Two of the most popular brands are All American and Presto. Both offer a range of models with various sizes and features, but how do they compare to each other? In this post, we’ll take a closer look at the All American and Presto pressure canners (I own both). I’ll comparing their design, pros and cons or each and help you determine which one is best for your canning needs.

Similarities of the All American and Presto Pressure Canners

Both Presto and All American canners have similar safety features,

  • They both have a rubber overpressure safety plug. (I call this the mighty plug in my Canning Confidence workshop)
  • Though the style of locking is different they both securely lock down for processing.
  • They both have a thin metal canning rack that holds the jars just up off the bottom of the canner.
  • They both have a vent pipe for a pressure regulator.
  • They both have a dial to help you determine where the pressure is during processing.
Showing the locations of the different elements on the All America and Presteo canner lids.

Pressure Canner Sizes

First let me say that a pressure cooker-canner is only suitable for canning if it will hold a minimum of 4 quart jars sitting upright. There are some smaller pots that are labeled cooker-canner but they are only good for cooking dinner. Not for food preservation.

Both Presto and All American have canners that come in a variety of sizes that you might want.

  • The smallest suitable for canning will hold 4 quart jars or 7 pint jars.
  • A standard size that many people use holds 7 quart jars, or 8 or 9 pint jars.
  • A step up from that will hold 7 quart jars but is tall enough to layer or stack pint jars which allows for processing 18 pint jars at a time.

The All American Canner also has some larger sizes for the serious pantry.

  • The All American has a canner that is tall enough to double stack pint or quart jars. They will hold 14 quart jars or 19 pint jars.
  • And the biggest monster canner is tall and bigger around. It allows for 19 quarts or 32 pints. That is a lot of jars in one batch! (I’ve never even seen one of these big guys!)

Keep in mind with the very tall canners that you need to be aware of the size and dimensions. Most home kitchens have a hood over the stove. You’ll need to get measurements and make sure these taller canners will even fit.

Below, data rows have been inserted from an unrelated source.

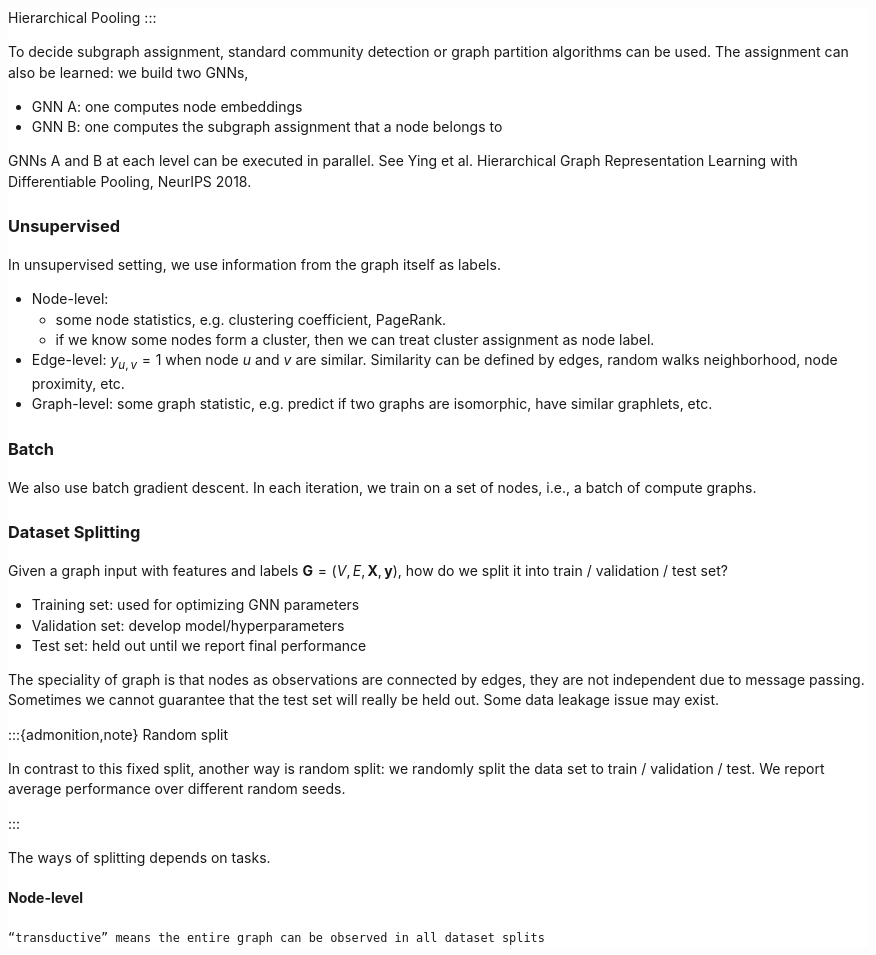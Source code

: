   Hierarchical Pooling
  :::

  To decide subgraph assignment, standard community detection or graph partition algorithms can be used. The assignment can also be learned: we build two GNNs,
  - GNN A: one computes node embeddings
  - GNN B: one computes the subgraph assignment that a node belongs to

  GNNs A and B at each level can be executed in parallel. See Ying et al. Hierarchical Graph Representation Learning with Differentiable Pooling, NeurIPS 2018.

### Unsupervised

In unsupervised setting, we use information from the graph itself as labels.

- Node-level:
  - some node statistics, e.g. clustering coefficient, PageRank.
  - if we know some nodes form a cluster, then we can treat cluster assignment as node label.
- Edge-level: $y_{u, v} = 1$ when node $u$ and $v$ are similar. Similarity can be defined by edges, random walks neighborhood, node proximity, etc.
- Graph-level: some graph statistic, e.g. predict if two graphs are isomorphic, have similar graphlets, etc.


### Batch

We also use batch gradient descent. In each iteration, we train on a set of nodes, i.e., a batch of compute graphs.

### Dataset Splitting

Given a graph input with features and labels $\boldsymbol{G} = (V, E, \boldsymbol{X} , \boldsymbol{y})$, how do we split it into train / validation / test set?

- Training set: used for optimizing GNN parameters
- Validation set: develop model/hyperparameters
- Test set: held out until we report final performance

The speciality of graph is that nodes as observations are connected by edges, they are not independent due to message passing. Sometimes we cannot guarantee that the test set will really be held out. Some data leakage issue may exist.


:::{admonition,note} Random split

In contrast to this fixed split, another way is random split: we randomly split the data set to train / validation / test. We report average performance over different random seeds.

:::

The ways of splitting depends on tasks.

#### Node-level

```{margin}
“transductive” means the entire graph can be observed in all dataset splits
```
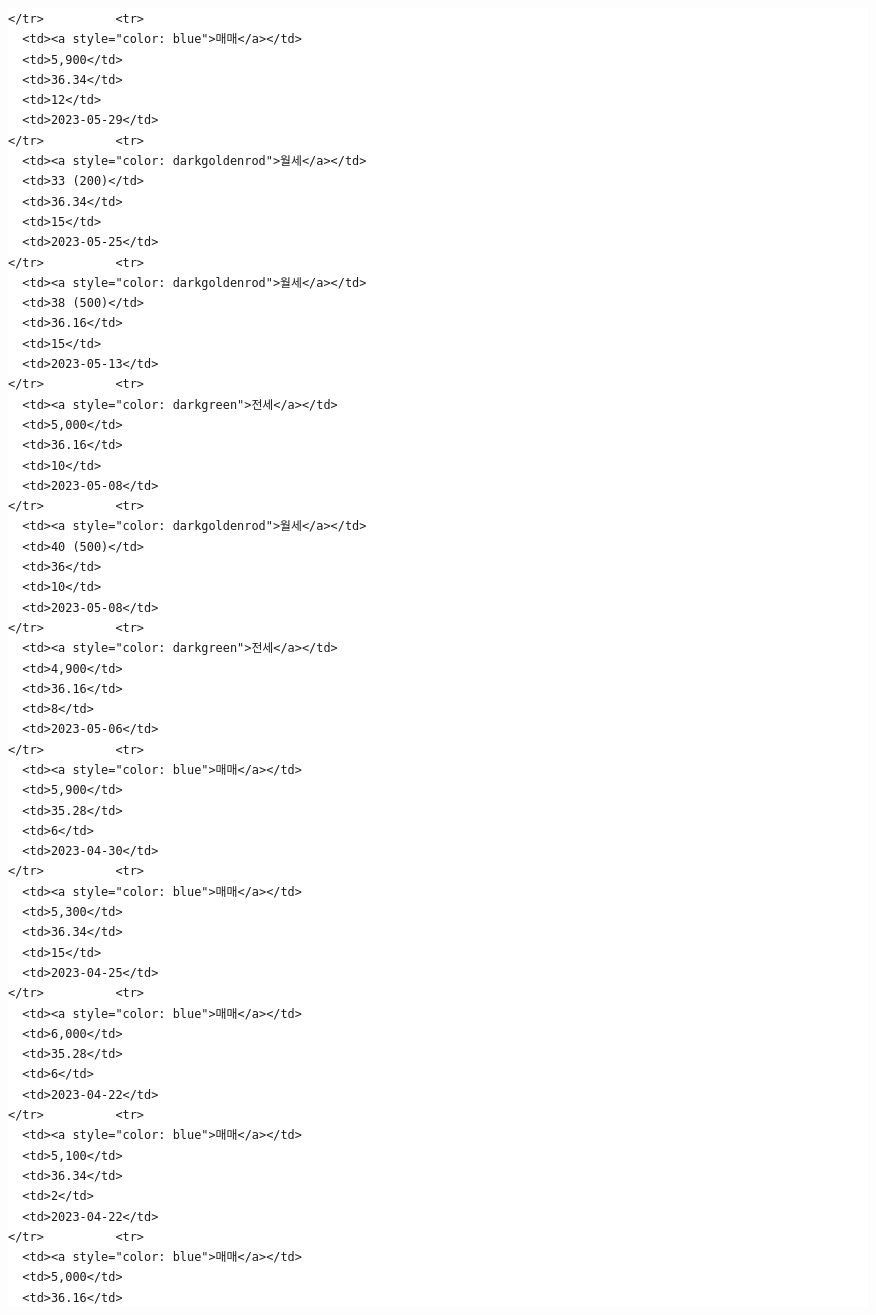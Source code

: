     </tr>          <tr>
      <td><a style="color: blue">매매</a></td>
      <td>5,900</td>
      <td>36.34</td>
      <td>12</td>
      <td>2023-05-29</td>
    </tr>          <tr>
      <td><a style="color: darkgoldenrod">월세</a></td>
      <td>33 (200)</td>
      <td>36.34</td>
      <td>15</td>
      <td>2023-05-25</td>
    </tr>          <tr>
      <td><a style="color: darkgoldenrod">월세</a></td>
      <td>38 (500)</td>
      <td>36.16</td>
      <td>15</td>
      <td>2023-05-13</td>
    </tr>          <tr>
      <td><a style="color: darkgreen">전세</a></td>
      <td>5,000</td>
      <td>36.16</td>
      <td>10</td>
      <td>2023-05-08</td>
    </tr>          <tr>
      <td><a style="color: darkgoldenrod">월세</a></td>
      <td>40 (500)</td>
      <td>36</td>
      <td>10</td>
      <td>2023-05-08</td>
    </tr>          <tr>
      <td><a style="color: darkgreen">전세</a></td>
      <td>4,900</td>
      <td>36.16</td>
      <td>8</td>
      <td>2023-05-06</td>
    </tr>          <tr>
      <td><a style="color: blue">매매</a></td>
      <td>5,900</td>
      <td>35.28</td>
      <td>6</td>
      <td>2023-04-30</td>
    </tr>          <tr>
      <td><a style="color: blue">매매</a></td>
      <td>5,300</td>
      <td>36.34</td>
      <td>15</td>
      <td>2023-04-25</td>
    </tr>          <tr>
      <td><a style="color: blue">매매</a></td>
      <td>6,000</td>
      <td>35.28</td>
      <td>6</td>
      <td>2023-04-22</td>
    </tr>          <tr>
      <td><a style="color: blue">매매</a></td>
      <td>5,100</td>
      <td>36.34</td>
      <td>2</td>
      <td>2023-04-22</td>
    </tr>          <tr>
      <td><a style="color: blue">매매</a></td>
      <td>5,000</td>
      <td>36.16</td>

List of Pressure Canner Size and Capacity

Presto sizes

  • Model 01755 – Capacity 16 Quarts (liquid) /. Holds 10 Pints, 7 Quarts
  • Model 01781 – Capacity 23 Quarts (liquid) / Holds 7 Quarts or 20 Pints
  • Model 01784 – Capacity 23 Quarts (liquid) / Holds 7 Quarts or 20 Pints

All American sizes

  • Model 910 – Capacity – 10 1/2 Quarts (liquid) / Holds 7 Pint Jars, 4 Quart Jars
  • Model 915 – Capacity – 15 1/2 Quarts (liquid), Holds 10 Pint Jars, 7 Quart Jars
  • Model 921- Capacity – 21 1/2 Quarts (liquid), Holds 19 Pint Jars, 7 Quart Jars
  • Model 925 – Capacity – 25 Quarts (liquid), Holds 19 Pint Jars, 7 Quart Jars
  • Model 930 – Capacity – 30 Quarts (liquid), Holds 19 Pint Jars, 14 Quart Jars
  • Model 941- Capacity – 41 1/2 Quarts (liquid), Holds 32 Pint Jars, 19 Quart Jars

Induction Stoves

One of the Presto Canner models is induction stove compatible. Model 01784 has a specially designed stainless steel base that works for induction stoves. It is a 23 quart liquid capacity and will hold 7 quart and 20 pints. As far as I know, it is the only induction ready canner available. (If you know of another please leave a comment below and I’ll check it out.) Presto states it works on gas, electric, smooth-top, and induction ranges.*

Expert Tip – Bigger is not always better!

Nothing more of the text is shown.